What actually happened

When we arrived the first day (January 22, 2018), it was clear that this was not going to be how things rolled out. Instead we were greeted by a very energetic and thoughtful and squirmy group of 8 to 13-year-olds… which grew very quickly in the first couple weeks to nearly a dozen youth very consistently attending the after school 4:00 to 6:00 p.m. program at Cheam First Nation.

We started by showing the excellent animated video about the Rat Park research of Dr. Bruce Alexander (https://youtu.be/ao8L-0nSYzg). This elicited a lot of discussion… and a fair bit of confusion and dissonance—with the kids wondering if we were going to be talking about them not using drugs, about how to help the people they cared about to stop using drugs, or were we talking about not using drugs or stopping using drugs at all!?!? Maybe we were talking ab out how to make lives less like barren cages, and more like idyllic, thriving rat parks?!?! We threw all these questions back to them to discuss, and also asked them how they might like to discuss these questions over the 8 weeks. The resounding answer from the room was that they enjoyed doing skits together… acting out parts assigned to them.

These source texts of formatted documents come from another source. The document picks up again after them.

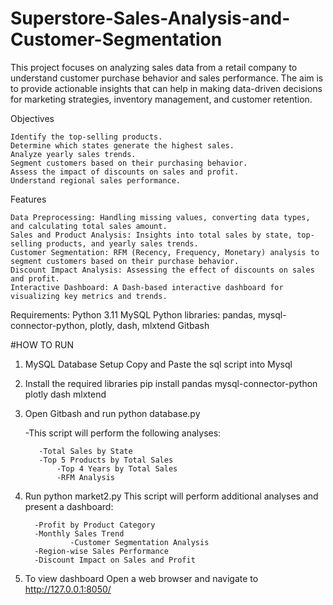 # Superstore-Sales-Analysis-and-Customer-Segmentation
This project focuses on analyzing sales data from a retail company to understand customer purchase behavior and sales performance. The aim is to provide actionable insights that can help in making data-driven decisions for marketing strategies, inventory management, and customer retention.

Objectives

    Identify the top-selling products.
    Determine which states generate the highest sales.
    Analyze yearly sales trends.
    Segment customers based on their purchasing behavior.
    Assess the impact of discounts on sales and profit.
    Understand regional sales performance.

Features

    Data Preprocessing: Handling missing values, converting data types, and calculating total sales amount.
    Sales and Product Analysis: Insights into total sales by state, top-selling products, and yearly sales trends.
    Customer Segmentation: RFM (Recency, Frequency, Monetary) analysis to segment customers based on their purchase behavior.
    Discount Impact Analysis: Assessing the effect of discounts on sales and profit.
    Interactive Dashboard: A Dash-based interactive dashboard for visualizing key metrics and trends.

Requirements:
    Python 3.11
    MySQL
    Python libraries: pandas, mysql-connector-python, plotly, dash, mlxtend
    Gitbash

#HOW TO RUN


1. MySQL Database Setup
    	Copy and Paste the sql script into Mysql

2. Install the required libraries 
	pip install pandas mysql-connector-python plotly dash mlxtend

3. Open Gitbash and run python database.py

	-This script will perform the following analyses:

   	 	  -Total Sales by State
   		  -Top 5 Products by Total Sales
    		  -Top 4 Years by Total Sales
    		  -RFM Analysis

4. Run python market2.py
	This script will perform additional analyses and present a dashboard:

   		 -Profit by Product Category
   		 -Monthly Sales Trend
                 -Customer Segmentation Analysis
   		 -Region-wise Sales Performance
   		 -Discount Impact on Sales and Profit

5. To view dashboard
	Open a web browser and navigate to http://127.0.0.1:8050/

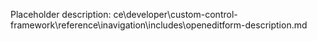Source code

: Placeholder description: ce\developer\custom-control-framework\reference\inavigation\includes\openeditform-description.md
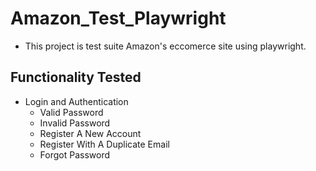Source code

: # Amazon_Test_Playwright
 - This project is test suite Amazon's eccomerce site using playwright.

## Functionality Tested

- Login and Authentication
    - Valid Password
    - Invalid Password
    - Register A New Account
    - Register With A Duplicate Email
    - Forgot Password

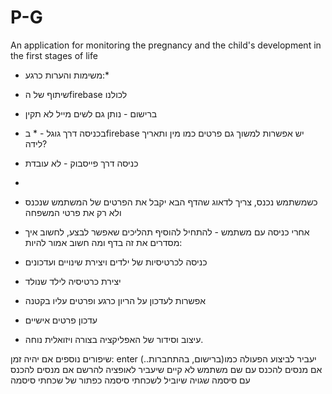 # P-G
An application for monitoring the pregnancy and the child's development in the first stages of life

* משימות והערות כרגע:*
* שיתוף של הfirebase לכולנו
* ברישום - נותן גם לשים מייל לא תקין
* בכניסה דרך גוגל - * בfirebase יש אפשרות למשוך גם פרטים כמו מין ותאריך לידה?
*  כניסה דרך פייסבוק - לא עובדת
*
* כשמשתמש נכנס, צריך לדאוג שהדף הבא יקבל את הפרטים של המשתמש שנכנס ולא רק את פרטי המשפחה
* אחרי כניסה עם משתמש - להתחיל להוסיף תהליכים שאפשר לבצע, לחשוב איך מסדרים את זה בדף ומה חשוב
אמור להיות:
* כניסה לכרטיסיות של ילדים ויצירת שינויים ועדכונים
* יצירת כרטיסיה לילד שנולד
* אפשרות לעדכון על הריון כרגע ופרטים עליו בקטנה
* עדכון פרטים אישיים

* עיצוב וסידור של האפליקציה בצורה ויזואלית נוחה.

שיפורים נוספים אם יהיה זמן:
enter יעביר לביצוע הפעולה כמו(ברישום, בהתחברות..)
אם מנסים להכנס עם שם משתמש לא קיים שיעביר לאופציה להרשם
אם מנסים להכנס עם סיסמה שגויה שיוביל לשכחתי סיסמה
כפתור של שכחתי סיסמה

With two Impact employee youth co-facilitators, and two practicum students (which, at first, seemed like it might be overkill—also with two of our Masters-level counsellors—but ended up being a great design that allowed us to provide a lot of modelling and attention to each youth), we developed a huge array of improvisational scenarios, based mostly on concepts from Motivational Interviewing and Trauma-Informed Practice.

As we embarked on engaging the youth, in a developmentally-appropriate manner, with the concepts behind Motivational Interviewing and Trauma-Informed Practice and then with performing skits, it became clear that it might be really helpful to be able to also interview them about how they felt the different scenarios had played out. For example, was “giving advice” (which the youth initially thought would be the most-helpful approach… the approach that a qualified counsellor might take) really working out that well? But we ran up against limited attention spans with these plans. The youth needed many breaks to work out their energy, so doing skits and thentalking about how they went wasn’t working well. So…

We started bringing multi-track audio recording equipment so we could discretely record the voices of each skit participant (which was particularly important when, as often was the case… and is typical in conversation… the voices talked over each other). This allowed us to then use the new (actually, it was in beta—very cutting-edge) Adobe Character Animation software to produce mouth movements from the recordings, which then allowed us to produce animated videos of all the conversations… using various characters (a fox, a cephalopod, Claymation and on and on). Seeing their own voices coming from the characters on the screen at the next session really caught and kept attention, and allowed us to then interview (also recording these interviews with multi-track audio) the youth about how the scenarios went and make those, too, into videos. By the end of the 8-weeks the youth were interviewing each other about how their “counselling” skits played out. We also engaged in groups counselling sessions, where our counsellor, Ruth Haney, would play a client coming to the youth with a vexing problem, and the youth would take turns trying to help her, using the various approaches we had discussed.

On April 18, we were glad to be invited to a ceremony for the many youth who participated so vibrantly in the program—where we could show a small smattering of the 36 (!) videos they had produced to their community and hold them up for the honour they so richly deserved.

Necessity is the Mother of Invention

The program and its unexpected turns have given truth to the old saying that “Necessity is the mother of invention,” as our need to sustain the attention of this group of young people gave birth to what we think might be a really innovative and FUN approach to CREATING knowledge through experience, rather than simply CONVEYING knowledge through education (which research and practice has shown us is neither very effective, nor very enjoyable). It also produced a record of the work that these youth did of which they and their families and communities could be very proud.